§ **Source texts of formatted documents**

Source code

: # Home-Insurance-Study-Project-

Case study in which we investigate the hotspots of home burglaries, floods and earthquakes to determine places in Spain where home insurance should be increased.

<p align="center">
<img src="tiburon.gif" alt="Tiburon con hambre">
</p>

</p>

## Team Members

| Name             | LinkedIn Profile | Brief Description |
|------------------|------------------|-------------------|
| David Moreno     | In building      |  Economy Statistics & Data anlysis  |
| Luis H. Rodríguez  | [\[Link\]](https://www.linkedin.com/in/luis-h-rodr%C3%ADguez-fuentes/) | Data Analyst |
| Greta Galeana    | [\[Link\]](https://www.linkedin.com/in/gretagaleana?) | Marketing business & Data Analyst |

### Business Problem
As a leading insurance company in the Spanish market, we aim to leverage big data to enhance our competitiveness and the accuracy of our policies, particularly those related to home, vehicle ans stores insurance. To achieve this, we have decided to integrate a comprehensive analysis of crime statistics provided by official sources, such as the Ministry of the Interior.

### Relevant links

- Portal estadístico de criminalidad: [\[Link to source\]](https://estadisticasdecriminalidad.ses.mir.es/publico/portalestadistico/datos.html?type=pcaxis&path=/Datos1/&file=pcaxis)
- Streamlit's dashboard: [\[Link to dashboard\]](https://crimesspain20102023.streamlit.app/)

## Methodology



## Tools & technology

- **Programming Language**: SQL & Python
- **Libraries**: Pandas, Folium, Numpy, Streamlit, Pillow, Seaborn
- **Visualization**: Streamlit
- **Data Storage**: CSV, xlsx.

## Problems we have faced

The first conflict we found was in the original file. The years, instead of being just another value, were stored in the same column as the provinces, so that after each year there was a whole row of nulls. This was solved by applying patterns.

§ **YOUR TASK**
Copy each entry exactly.

§ **RESULT**
Source code

: # Home-Insurance-Study-Project-

Case study in which we investigate the hotspots of home burglaries, floods and earthquakes to determine places in Spain where home insurance should be increased.

<p align="center">
<img src="tiburon.gif" alt="Tiburon con hambre">
</p>

</p>

## Team Members

| Name             | LinkedIn Profile | Brief Description |
|------------------|------------------|-------------------|
| David Moreno     | In building      |  Economy Statistics & Data anlysis  |
| Luis H. Rodríguez  | [\[Link\]](https://www.linkedin.com/in/luis-h-rodr%C3%ADguez-fuentes/) | Data Analyst |
| Greta Galeana    | [\[Link\]](https://www.linkedin.com/in/gretagaleana?) | Marketing business & Data Analyst |

### Business Problem
As a leading insurance company in the Spanish market, we aim to leverage big data to enhance our competitiveness and the accuracy of our policies, particularly those related to home, vehicle ans stores insurance. To achieve this, we have decided to integrate a comprehensive analysis of crime statistics provided by official sources, such as the Ministry of the Interior.

### Relevant links

- Portal estadístico de criminalidad: [\[Link to source\]](https://estadisticasdecriminalidad.ses.mir.es/publico/portalestadistico/datos.html?type=pcaxis&path=/Datos1/&file=pcaxis)
- Streamlit's dashboard: [\[Link to dashboard\]](https://crimesspain20102023.streamlit.app/)

## Methodology



## Tools & technology

- **Programming Language**: SQL & Python
- **Libraries**: Pandas, Folium, Numpy, Streamlit, Pillow, Seaborn
- **Visualization**: Streamlit
- **Data Storage**: CSV, xlsx.

## Problems we have faced

The first conflict we found was in the original file. The years, instead of being just another value, were stored in the same column as the provinces, so that after each year there was a whole row of nulls. This was solved by applying patterns.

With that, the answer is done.